Recruiting Violation
Red Sox fans chanting “MVP” at Aaron Judge might be the most sickening moment in Sox-Yanks history
The Red Sox don’t like the Yankees and the Yankees don’t like the Red Sox. It’s an indisputable fact. A truth, as America’s founding fathers so eloquently put it, that we hold to be self-evident. This is the way this country has always been—one nation, indivisible … unless the Sox are playing the Yanks. But the times they are nothing if not a-changin’, and nowhere was that more evident than at Fenway Park on Wednesday night when Red Sox fans broke into a spontaneous “MVP!” chant … for Aaron Judge.
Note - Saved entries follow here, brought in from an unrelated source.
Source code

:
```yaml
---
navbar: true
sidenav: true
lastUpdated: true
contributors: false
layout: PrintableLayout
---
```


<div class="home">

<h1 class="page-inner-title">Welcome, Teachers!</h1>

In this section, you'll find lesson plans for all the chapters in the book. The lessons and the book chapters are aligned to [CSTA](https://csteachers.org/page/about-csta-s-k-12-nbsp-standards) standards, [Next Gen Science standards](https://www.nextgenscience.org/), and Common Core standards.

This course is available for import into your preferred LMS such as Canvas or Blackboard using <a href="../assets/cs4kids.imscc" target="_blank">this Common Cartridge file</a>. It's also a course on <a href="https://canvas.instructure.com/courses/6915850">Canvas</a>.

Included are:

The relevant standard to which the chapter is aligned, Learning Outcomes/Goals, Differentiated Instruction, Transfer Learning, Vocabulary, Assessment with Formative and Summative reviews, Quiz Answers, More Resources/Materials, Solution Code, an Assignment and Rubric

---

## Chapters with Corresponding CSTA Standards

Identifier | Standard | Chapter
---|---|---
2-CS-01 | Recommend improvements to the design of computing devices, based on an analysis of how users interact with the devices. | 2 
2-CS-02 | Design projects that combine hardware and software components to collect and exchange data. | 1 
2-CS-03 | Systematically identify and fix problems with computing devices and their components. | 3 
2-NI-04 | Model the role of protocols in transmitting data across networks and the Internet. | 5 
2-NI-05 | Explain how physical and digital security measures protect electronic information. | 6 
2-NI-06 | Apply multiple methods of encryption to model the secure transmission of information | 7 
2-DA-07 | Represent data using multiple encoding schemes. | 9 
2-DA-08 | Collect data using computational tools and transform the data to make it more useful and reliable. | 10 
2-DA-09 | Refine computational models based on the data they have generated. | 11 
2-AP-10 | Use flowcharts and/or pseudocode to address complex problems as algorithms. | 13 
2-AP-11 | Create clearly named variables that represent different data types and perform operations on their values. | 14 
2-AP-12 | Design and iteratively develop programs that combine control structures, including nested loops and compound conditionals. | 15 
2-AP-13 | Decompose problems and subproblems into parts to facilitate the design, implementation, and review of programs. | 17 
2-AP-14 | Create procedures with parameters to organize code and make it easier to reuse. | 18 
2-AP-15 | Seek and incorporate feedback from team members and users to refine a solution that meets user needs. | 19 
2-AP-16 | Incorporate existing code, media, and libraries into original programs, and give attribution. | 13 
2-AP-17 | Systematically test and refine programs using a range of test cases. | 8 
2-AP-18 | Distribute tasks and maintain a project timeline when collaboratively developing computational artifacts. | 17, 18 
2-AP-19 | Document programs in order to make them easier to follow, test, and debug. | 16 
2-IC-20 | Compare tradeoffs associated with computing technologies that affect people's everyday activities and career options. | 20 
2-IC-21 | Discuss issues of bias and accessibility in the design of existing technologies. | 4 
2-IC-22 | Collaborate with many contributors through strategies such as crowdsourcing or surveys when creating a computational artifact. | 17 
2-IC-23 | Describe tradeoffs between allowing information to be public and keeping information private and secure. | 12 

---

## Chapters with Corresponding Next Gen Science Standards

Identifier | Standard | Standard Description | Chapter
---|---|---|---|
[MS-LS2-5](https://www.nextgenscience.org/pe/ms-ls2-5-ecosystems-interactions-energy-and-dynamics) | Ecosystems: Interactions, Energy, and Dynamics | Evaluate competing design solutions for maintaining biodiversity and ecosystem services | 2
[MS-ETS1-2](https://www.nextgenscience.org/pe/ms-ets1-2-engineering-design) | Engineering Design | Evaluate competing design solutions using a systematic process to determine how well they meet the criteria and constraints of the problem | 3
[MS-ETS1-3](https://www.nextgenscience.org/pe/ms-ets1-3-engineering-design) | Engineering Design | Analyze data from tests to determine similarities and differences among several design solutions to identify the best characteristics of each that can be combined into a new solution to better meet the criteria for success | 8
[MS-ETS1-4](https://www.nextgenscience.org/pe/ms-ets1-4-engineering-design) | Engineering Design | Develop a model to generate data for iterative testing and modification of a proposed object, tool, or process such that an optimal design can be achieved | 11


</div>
If you just threw up in your mouth a bit, you’re not alone. Mickey Mantle was doing somersaults in his grave. Ted Williams threw the remote at the big flatscreen in the sky. Capital-H Haters on either side of the century-long blood feud were sent running for a scalding-hot shower, two gallons of mouthwash, and a bottle of bleach. But while this is clearly a softening in the age-old hardline—a crossing of previously uncrossable thresholds—there is some interesting context at play. To be very clear, Fenway Park was NOT anointing Aaron Judge their AL MVP because they like him. They were doing it because they want him playing for their team.
Is the Fenway faithful’s courtship of Judge still gross? You bet. Is Judge flirting with Sox fans while wearing pinstripes not only unseemly, but the exact inverse of what launched this rivalry in the first place? Yep. But at least there’s some logic to all this. There’s nous, tactics, and a yearning desire to twist the biggest knife of them all. It’s not just a bunch of fairweather happy-clappers wearing Sox-Yanks split jerseys and Dodgers hats.
Still though, it feels wrong because it is wrong. We’re all for unity and togetherness (and blah blah blah) in society, but when it comes to sports, let us hate and let us heckle. Let us be the emotional, territorial maniacs we shouldn’t be by the light of day. Let the Red Sox loathe the Yankees and the Yankees despise the Red Sox, regardless of the impending free agency implications. As the old saying goes, if you only have something nice to say, don't say anything at all ... or something like that.